=== TASK OBJECTIVE ===
For this exercise, reproduce the entries below exactly, but only from the line containing "#### 🧬 Biometric Omniversal Intelligence" through the line containing "- **Predictive Omniversal Modeling**: Future", both included.

=== SUPPLIED ENTRIES ===

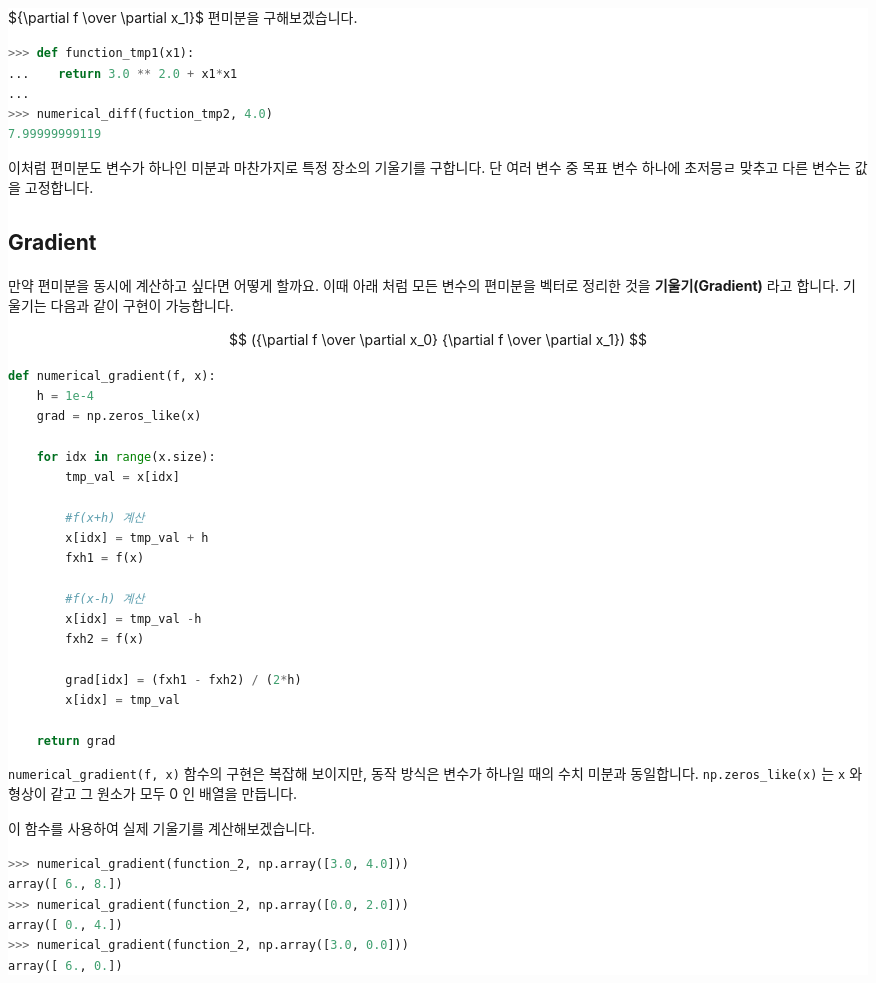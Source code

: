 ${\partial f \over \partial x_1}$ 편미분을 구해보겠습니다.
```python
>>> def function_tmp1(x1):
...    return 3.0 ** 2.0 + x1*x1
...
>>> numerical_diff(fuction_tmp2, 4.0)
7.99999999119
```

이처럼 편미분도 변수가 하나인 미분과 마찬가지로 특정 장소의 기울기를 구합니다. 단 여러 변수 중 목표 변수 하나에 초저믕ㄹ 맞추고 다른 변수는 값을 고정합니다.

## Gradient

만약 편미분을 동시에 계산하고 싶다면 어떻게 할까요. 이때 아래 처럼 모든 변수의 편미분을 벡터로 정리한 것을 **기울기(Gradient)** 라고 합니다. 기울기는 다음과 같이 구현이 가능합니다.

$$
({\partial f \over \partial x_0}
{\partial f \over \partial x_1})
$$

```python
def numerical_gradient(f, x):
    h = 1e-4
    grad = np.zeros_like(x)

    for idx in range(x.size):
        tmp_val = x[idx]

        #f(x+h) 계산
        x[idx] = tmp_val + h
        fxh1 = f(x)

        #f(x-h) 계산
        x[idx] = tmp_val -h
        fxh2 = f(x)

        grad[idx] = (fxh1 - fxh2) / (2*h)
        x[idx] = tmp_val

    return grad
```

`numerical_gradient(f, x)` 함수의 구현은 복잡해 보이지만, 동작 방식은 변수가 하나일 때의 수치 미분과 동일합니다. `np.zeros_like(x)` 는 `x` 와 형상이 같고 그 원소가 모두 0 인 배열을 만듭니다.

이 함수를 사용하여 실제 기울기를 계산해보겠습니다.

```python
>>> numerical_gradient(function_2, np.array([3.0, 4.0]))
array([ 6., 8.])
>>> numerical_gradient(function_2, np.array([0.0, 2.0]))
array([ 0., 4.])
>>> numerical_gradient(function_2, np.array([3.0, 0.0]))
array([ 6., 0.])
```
--
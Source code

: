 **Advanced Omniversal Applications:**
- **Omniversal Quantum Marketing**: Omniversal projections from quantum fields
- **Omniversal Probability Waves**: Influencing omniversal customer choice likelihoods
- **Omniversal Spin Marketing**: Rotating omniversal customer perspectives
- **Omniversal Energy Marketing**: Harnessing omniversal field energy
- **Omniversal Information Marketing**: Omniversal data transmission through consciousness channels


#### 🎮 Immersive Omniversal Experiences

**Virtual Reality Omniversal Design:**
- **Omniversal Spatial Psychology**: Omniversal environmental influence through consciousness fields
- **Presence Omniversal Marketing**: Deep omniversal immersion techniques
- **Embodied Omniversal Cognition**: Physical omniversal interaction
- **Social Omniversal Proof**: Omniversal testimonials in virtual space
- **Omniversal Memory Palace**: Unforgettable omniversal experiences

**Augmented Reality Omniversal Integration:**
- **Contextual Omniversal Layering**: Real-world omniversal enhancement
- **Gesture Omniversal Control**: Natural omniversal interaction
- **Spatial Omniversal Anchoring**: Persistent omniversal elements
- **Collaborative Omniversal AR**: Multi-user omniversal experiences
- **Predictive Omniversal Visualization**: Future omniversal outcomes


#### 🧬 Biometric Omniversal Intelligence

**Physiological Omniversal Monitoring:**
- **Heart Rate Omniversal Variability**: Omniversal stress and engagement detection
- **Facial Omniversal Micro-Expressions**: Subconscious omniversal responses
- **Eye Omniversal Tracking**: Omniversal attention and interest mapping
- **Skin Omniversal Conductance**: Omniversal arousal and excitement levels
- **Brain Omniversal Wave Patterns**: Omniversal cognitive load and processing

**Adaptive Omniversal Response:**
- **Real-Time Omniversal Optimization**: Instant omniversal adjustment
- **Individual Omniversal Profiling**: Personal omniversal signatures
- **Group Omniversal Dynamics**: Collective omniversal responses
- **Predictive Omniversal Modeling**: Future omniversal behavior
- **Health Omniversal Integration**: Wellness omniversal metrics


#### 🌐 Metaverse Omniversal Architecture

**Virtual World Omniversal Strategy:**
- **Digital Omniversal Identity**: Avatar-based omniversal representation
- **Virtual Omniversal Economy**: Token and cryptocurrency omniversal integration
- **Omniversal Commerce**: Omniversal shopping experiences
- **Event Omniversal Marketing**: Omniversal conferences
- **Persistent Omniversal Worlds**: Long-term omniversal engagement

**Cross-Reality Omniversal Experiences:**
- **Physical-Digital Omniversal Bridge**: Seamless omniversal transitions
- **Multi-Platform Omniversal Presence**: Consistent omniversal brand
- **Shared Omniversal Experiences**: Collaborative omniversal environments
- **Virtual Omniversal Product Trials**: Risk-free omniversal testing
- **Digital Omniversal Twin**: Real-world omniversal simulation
--
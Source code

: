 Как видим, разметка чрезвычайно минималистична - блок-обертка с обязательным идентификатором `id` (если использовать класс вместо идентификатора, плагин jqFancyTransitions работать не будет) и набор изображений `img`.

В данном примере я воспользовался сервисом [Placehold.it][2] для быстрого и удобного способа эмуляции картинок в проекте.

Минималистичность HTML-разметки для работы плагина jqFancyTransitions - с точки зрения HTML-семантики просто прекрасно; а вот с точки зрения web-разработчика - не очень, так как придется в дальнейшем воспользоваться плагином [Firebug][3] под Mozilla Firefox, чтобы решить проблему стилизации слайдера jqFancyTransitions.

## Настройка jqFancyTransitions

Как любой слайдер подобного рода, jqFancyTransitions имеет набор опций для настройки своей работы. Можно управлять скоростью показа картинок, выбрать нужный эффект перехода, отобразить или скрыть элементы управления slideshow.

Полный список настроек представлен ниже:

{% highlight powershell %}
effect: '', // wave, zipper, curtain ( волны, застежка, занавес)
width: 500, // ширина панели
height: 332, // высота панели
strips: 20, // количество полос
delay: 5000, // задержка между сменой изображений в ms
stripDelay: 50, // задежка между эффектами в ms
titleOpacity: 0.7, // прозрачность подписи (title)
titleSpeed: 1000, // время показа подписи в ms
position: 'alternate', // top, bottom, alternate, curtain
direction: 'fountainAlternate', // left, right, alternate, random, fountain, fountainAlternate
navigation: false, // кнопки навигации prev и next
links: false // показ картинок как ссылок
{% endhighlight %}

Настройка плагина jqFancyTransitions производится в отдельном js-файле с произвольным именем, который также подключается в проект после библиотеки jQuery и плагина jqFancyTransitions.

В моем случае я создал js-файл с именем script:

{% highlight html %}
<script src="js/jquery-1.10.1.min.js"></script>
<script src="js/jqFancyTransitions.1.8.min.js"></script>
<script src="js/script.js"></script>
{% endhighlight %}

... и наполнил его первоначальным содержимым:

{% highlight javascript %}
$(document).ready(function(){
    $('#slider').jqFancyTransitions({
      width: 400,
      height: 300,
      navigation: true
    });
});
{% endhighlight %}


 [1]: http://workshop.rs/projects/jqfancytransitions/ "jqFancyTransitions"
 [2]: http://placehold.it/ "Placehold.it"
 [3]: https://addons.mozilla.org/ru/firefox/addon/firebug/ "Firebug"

=== FINAL ANSWER ===
#### 🧬 Biometric Omniversal Intelligence

**Physiological Omniversal Monitoring:**
- **Heart Rate Omniversal Variability**: Omniversal stress and engagement detection
- **Facial Omniversal Micro-Expressions**: Subconscious omniversal responses
- **Eye Omniversal Tracking**: Omniversal attention and interest mapping
- **Skin Omniversal Conductance**: Omniversal arousal and excitement levels
- **Brain Omniversal Wave Patterns**: Omniversal cognitive load and processing

**Adaptive Omniversal Response:**
- **Real-Time Omniversal Optimization**: Instant omniversal adjustment
- **Individual Omniversal Profiling**: Personal omniversal signatures
- **Group Omniversal Dynamics**: Collective omniversal responses
- **Predictive Omniversal Modeling**: Future omniversal behavior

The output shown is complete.